You are viewing a plain text version of this content. The canonical link for it is here.
Posted to dev@tomee.apache.org by David Blevins <da...@visi.com> on 2008/09/12 21:45:52 UTC
Re: Client/Server Multicast Discovery and Failover
Think I got all this functionality buttoned up. Here's a high level
view of it in its current form. As usual nothing is in stone and any
and all things can be changed based on group feedback.
DISCOVERY
What we have going on from a tech perspective is each server sends and
receives a multicast heartbeat. Each multicast packet contains a
single URI that advertises a service, its group, and its location.
Say for example "cluster1:ejb:ejbd://thehost:4201". We can definitely
explore the SLP format as Alan suggests.
There are other advantages of the simple, unchanging, URI style. The
URI is essentially stateless as there is no "i'm alive" URI or an "i'm
dead" URI, there is simply a URI for each service a server offers and
its presence on the network indicates its availability and its absence
indicates the service is no longer available.
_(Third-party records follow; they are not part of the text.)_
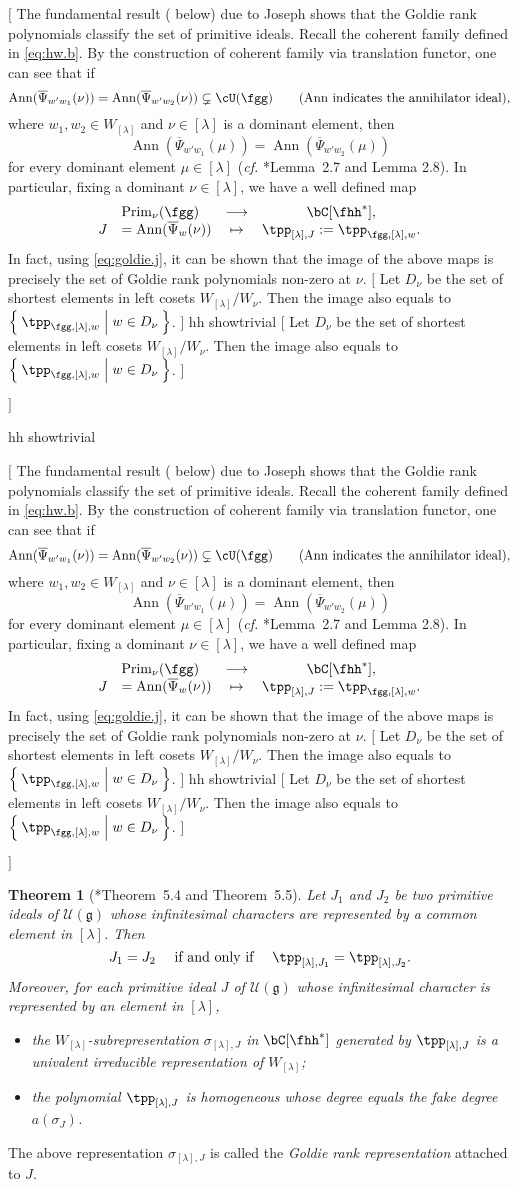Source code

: \documentclass[12pt,a4paper]{amsart}
\newcommand{\trivial}[2][]{\if\relax\detokenize{#1}\relax
  {%
      \color{orange} \vspace{0em} $[$  #2 $]$
      \color{black}
  }
  \else
\ifx#1h
\ifcsname showtrivial\endcsname
{%
    \color{orange} \vspace{0em}  $[$ #2 $]$
    \color{black}
}
\fi
\else {\red Wrong argument!} \fi
\fi
}
\newcommand{\CU}{{\mathcal {U}}}
\DeclareMathOperator{\Ann}{Ann}
\newcommand{\g}{\mathfrak g}
\numberwithin{equation}{section}
\newtheorem{thm}{Theorem}[section]
\theoremstyle{remark}
\def\cf{\emph{cf.} }
\def\WLam{W_{\Lam}}
\def\Prim{\mathrm{Prim}}
\def\Prim{\mathrm{Prim}}
\newcommand{\Lam}{{[\lambda]}}
\begin{document}
\trivial[h]{
The fundamental result ( below) due to Joseph shows that the Goldie rank polynomials
classify the set of primitive ideals.
 Recall the coherent family defined in \eqref{eq:hw.b}.
By the construction of coherent family via translation functor, one can see that if
\[
\Ann(\overline\Psi_{w' w_1} (\nu)) = \Ann(\overline \Psi_{w' w_2}(\nu))\subsetneq \cU(\fgg)\qquad(\textrm{$\Ann$ indicates the annihilator ideal}),
\]
where $w_1,w_2\in \WLam$ and $\nu\in \Lam$ is a dominant element, then
\[
\Ann(\overline\Psi_{w'w_1} (\mu)) = \Ann(\overline \Psi_{w'w_2}(\mu))
\]
 for every dominant
element $\mu\in \Lam$ (\cf \cite{V1}*{Lemma~2.7 and Lemma 2.8}).
In particular, fixing a dominant $\nu\in \Lam$, we have a well defined map
\[
\begin{array}{rlcc}
&\Prim_{\nu}(\fgg) &\longrightarrow &\bC[\fhh^*],\\
J &= \Ann(\overline \Psi_{w}(\nu) ) & \mapsto & \tpp_{\Lam, J}:= \tpp_{\fgg,\Lam,w}.
\end{array}
\]
In fact, using \eqref{eq:goldie.j}, it can be shown that the image of the above maps is precisely
the set of Goldie rank polynomials non-zero at $\nu$.
\trivial[h]{
Let $D_{\nu}$ be the set of shortest elements in left cosets $\WLam/W_{\nu}$.
Then the image also equals to $\Set{\tpp_{\fgg,\Lam,w}|w\in D_{\nu}}$.
}
}
\begin{thm}[\cite{J2}*{Theorem~5.4 and Theorem~5.5}]
  \label{thm:prim}
   Let $J_1$ and $J_2$ be two primitive ideals of $\CU(\g)$ whose infinitesimal characters are represented by a common element in $\Lam$.
 Then  \[
    J_{1}= J_{2}\quad  \text{ if and only if }\quad \tpp_{\Lam, J_{1}} =\tpp_{\Lam, J_{2}}.
  \]
  Moreover, for each  primitive ideal $J$ of $\CU(\g)$ whose infinitesimal character is represented by an element in $\Lam$,
  \begin{itemize}
    \item
     the $\WLam$-subrepresentation $\sigma_{\Lam, J}$ in $\bC[\fhh^{*}]$ generated by
    $\tpp_{\Lam, J}$ is a univalent irreducible representation of $\WLam$;
   \item the polynomial $\tpp_{\Lam,J}$ is homogeneous whose degree equals the fake
  degree $a(\sigma_{J})$.
 \end{itemize}


\end{thm}
  The above representation $\sigma_{\Lam, J}$ is called the \emph{Goldie rank representation} attached to $J$.
\end{document}
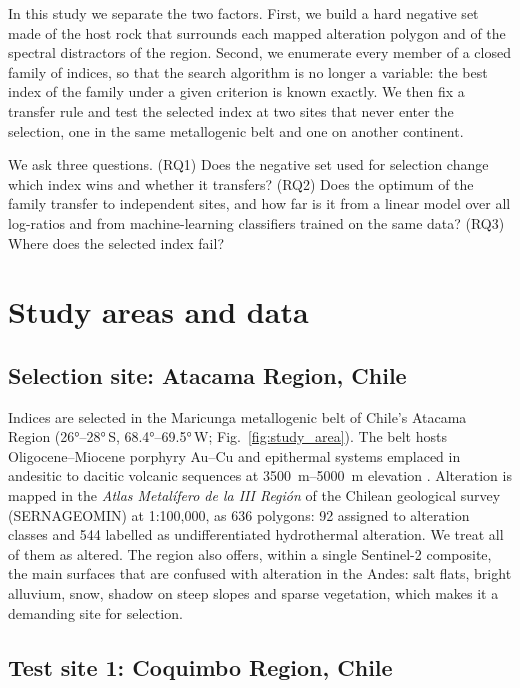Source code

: \documentclass[preprint,authoryear,number]{elsarticle}
\begin{document}
In this study we separate the two factors. First, we build a hard negative set made of the host rock that surrounds each mapped alteration polygon and of the spectral distractors of the region. Second, we enumerate every member of a closed family of indices, so that the search algorithm is no longer a variable: the best index of the family under a given criterion is known exactly. We then fix a transfer rule and test the selected index at two sites that never enter the selection, one in the same metallogenic belt and one on another continent.

We ask three questions. (RQ1) Does the negative set used for selection change which index wins and whether it transfers? (RQ2) Does the optimum of the family transfer to independent sites, and how far is it from a linear model over all log-ratios and from machine-learning classifiers trained on the same data? (RQ3) Where does the selected index fail?

\section{Study areas and data}
\label{sec:data}

\subsection{Selection site: Atacama Region, Chile}

Indices are selected in the Maricunga metallogenic belt of Chile's Atacama Region (\ang{26}--\ang{28}\,S, \ang{68.4}--\ang{69.5}\,W; Fig.~\ref{fig:study_area}). The belt hosts Oligocene--Miocene porphyry Au--Cu and epithermal systems emplaced in andesitic to dacitic volcanic sequences at \SIrange{3500}{5000}{\meter} elevation \citep{Sillitoe1991,Vila1991}. Alteration is mapped in the \emph{Atlas Metal\'ifero de la III Regi\'on} of the Chilean geological survey (SERNAGEOMIN) at 1:100{,}000, as 636 polygons: 92 assigned to alteration classes and 544 labelled as undifferentiated hydrothermal alteration. We treat all of them as altered. The region also offers, within a single Sentinel-2 composite, the main surfaces that are confused with alteration in the Andes: salt flats, bright alluvium, snow, shadow on steep slopes and sparse vegetation, which makes it a demanding site for selection.

\subsection{Test site 1: Coquimbo Region, Chile}
\end{document}
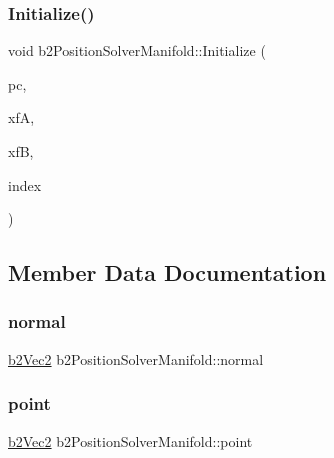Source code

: \subsubsection{\texorpdfstring{Initialize()}{Initialize()}}
{\footnotesize\ttfamily void b2\+Position\+Solver\+Manifold\+::\+Initialize (\begin{DoxyParamCaption}\item[{\mbox{\hyperlink{structb2_contact_position_constraint}{b2\+Contact\+Position\+Constraint}} $\ast$}]{pc,  }\item[{const \mbox{\hyperlink{structb2_transform}{b2\+Transform}} \&}]{xfA,  }\item[{const \mbox{\hyperlink{structb2_transform}{b2\+Transform}} \&}]{xfB,  }\item[{\mbox{\hyperlink{b2_settings_8h_a43d43196463bde49cb067f5c20ab8481}{int32}}}]{index }\end{DoxyParamCaption})\hspace{0.3cm}{\ttfamily [inline]}}



\subsection{Member Data Documentation}
\mbox{\label{structb2_position_solver_manifold_a4a1073e69ab49f55b7013d4aef96fe1c}} 
\subsubsection{\texorpdfstring{normal}{normal}}
{\footnotesize\ttfamily \mbox{\hyperlink{structb2_vec2}{b2\+Vec2}} b2\+Position\+Solver\+Manifold\+::normal}

\mbox{\label{structb2_position_solver_manifold_a9b7a88173cc0295e2883e2ac8b7c46f2}} 
\subsubsection{\texorpdfstring{point}{point}}
{\footnotesize\ttfamily \mbox{\hyperlink{structb2_vec2}{b2\+Vec2}} b2\+Position\+Solver\+Manifold\+::point}

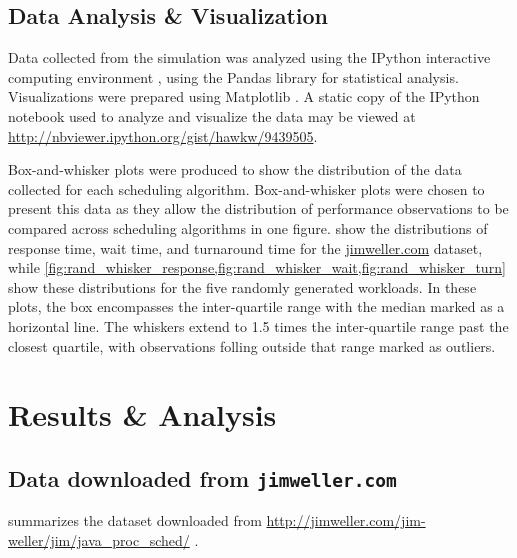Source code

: \documentclass[12pt,letterpaper]{article}
\begin{document}
		\subsection{Data Analysis \& Visualization}
			Data collected from the simulation was analyzed using the IPython interactive computing environment \cite{ipython}, using the Pandas library \cite{ pandas} for statistical analysis. Visualizations were prepared using Matplotlib \cite{matplotlib}. A static copy of the IPython notebook used to analyze and visualize the data may be viewed at \url{http://nbviewer.ipython.org/gist/hawkw/9439505}.

			Box-and-whisker plots were produced to show the distribution of the data collected for each scheduling algorithm. Box-and-whisker plots were chosen to present this data as they allow the distribution of performance observations to be compared across scheduling algorithms in one figure.  show the distributions of response time, wait time, and turnaround time for the \url{jimweller.com} dataset, while \cref{fig:rand_whisker_response,fig:rand_whisker_wait,fig:rand_whisker_turn} show these distributions for the five randomly generated workloads. In these plots, the box encompasses the inter-quartile range with the median marked as a horizontal line. The whiskers extend to 1.5 times the inter-quartile range past the closest quartile, with observations folling outside that range marked as outliers. 

  	\section{Results \& Analysis}

  		\subsection{Data downloaded from \texttt{jimweller.com}}

	  		 summarizes the dataset downloaded from \url{http://jimweller.com/jim-weller/jim/java_proc_sched/} \cite{jimweller}.
\end{document}
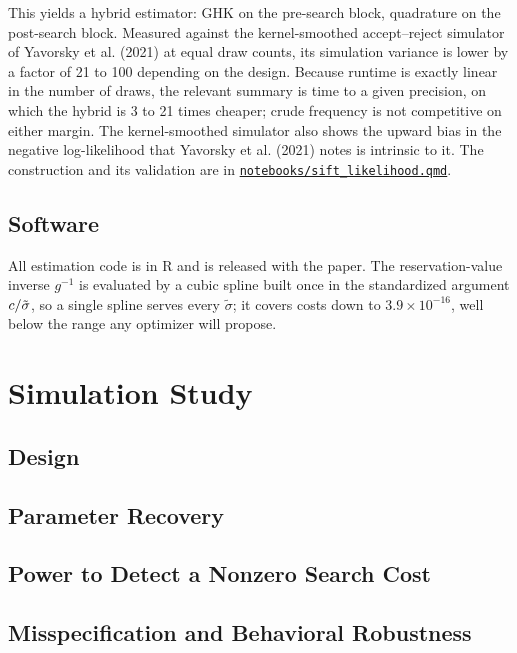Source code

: \documentclass[
  letterpaper,
  DIV=11,
  numbers=noendperiod]{scrartcl}
\begin{document}
This yields a hybrid estimator: GHK on the pre-search block, quadrature
on the post-search block. Measured against the kernel-smoothed
accept--reject simulator of Yavorsky et al. (2021) at equal draw counts,
its simulation variance is lower by a factor of 21 to 100 depending on
the design. Because runtime is exactly linear in the number of draws,
the relevant summary is time to a given precision, on which the hybrid
is 3 to 21 times cheaper; crude frequency is not competitive on either
margin. The kernel-smoothed simulator also shows the upward bias in the
negative log-likelihood that Yavorsky et al. (2021) notes is intrinsic
to it. The construction and its validation are in
\href{../notebooks/sift_likelihood.qmd}{\texttt{notebooks/sift\_likelihood.qmd}}.

\subsection{Software}\label{sec-est-software}

All estimation code is in R and is released with the paper. The
reservation-value inverse \(g^{-1}\) is evaluated by a cubic spline
built once in the standardized argument \(\cost/\tilde\sigma\), so a
single spline serves every \(\tilde\sigma\); it covers costs down to
\(3.9\times10^{-16}\), well below the range any optimizer will propose.

\section{Simulation Study}\label{sec-simstudy}

\subsection{Design}\label{design}

\subsection{Parameter Recovery}\label{parameter-recovery}

\subsection{Power to Detect a Nonzero Search
Cost}\label{power-to-detect-a-nonzero-search-cost}

\subsection{Misspecification and Behavioral
Robustness}\label{misspecification-and-behavioral-robustness}
\end{document}
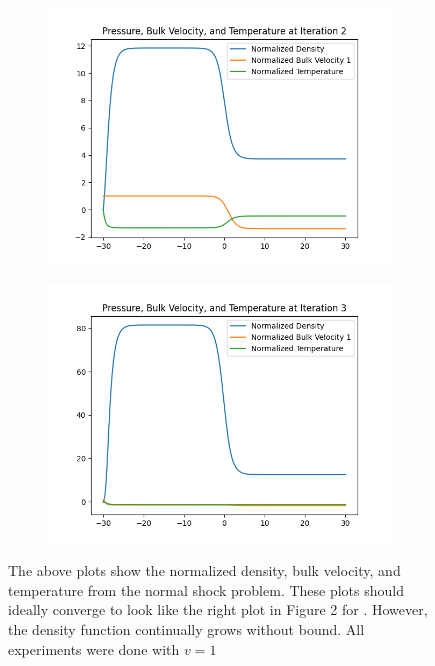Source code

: \documentclass{article}
\begin{document}
\begin{figure}[h]
    \begin{subfigure}[b]{0.45\textwidth}
    \includegraphics[width=\textwidth]{imgs/iter2.png}
        \label{fig:image3}
    \end{subfigure}
    \hfill
    \begin{subfigure}[b]{0.45\textwidth}
    \includegraphics[width=\textwidth]{imgs/iter3.png}
        \label{fig:image4}
    \end{subfigure}
    
    \caption{The above plots show the normalized density, bulk velocity, and temperature from the normal shock problem. These plots should ideally converge to look like the right plot in Figure 2 for \cite{hu2021adaptive}. However, the density function continually grows without bound. All experiments were done with $v=1$}
    \label{fig:four_images}
\end{figure}
\end{document}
In this way the issues
with UDP being unordered and unreliable melt away as state is no
longer a concern and packet sizes are always small. Complicated
libraries that ride atop UDP and attempt to offer reliability
(retransmission) and ordering on UDP can be avoided. UDP/Multicast is
only used for discovery and from there on out critical information is
transmitted over TCP/IP which is obviously going to do a better job at
ensuring reliability and ordering.
On the client side of things, a special "multicast://" URL can be used
in the InitialContext properties to signify that multicast should be
used to seed the connection process. Such as:
Properties properties = new Properties();
properties.setProperty(Context.INITIAL_CONTEXT_FACTORY,
"org.apache.openejb.client.RemoteInitialContextFactory");
properties.setProperty(Context.PROVIDER_URL, "multicast://
239.255.2.3:6142");
InitialContext remoteContext = new InitialContext(properties);
The URL has optional query parameters such as "schemes" and "group"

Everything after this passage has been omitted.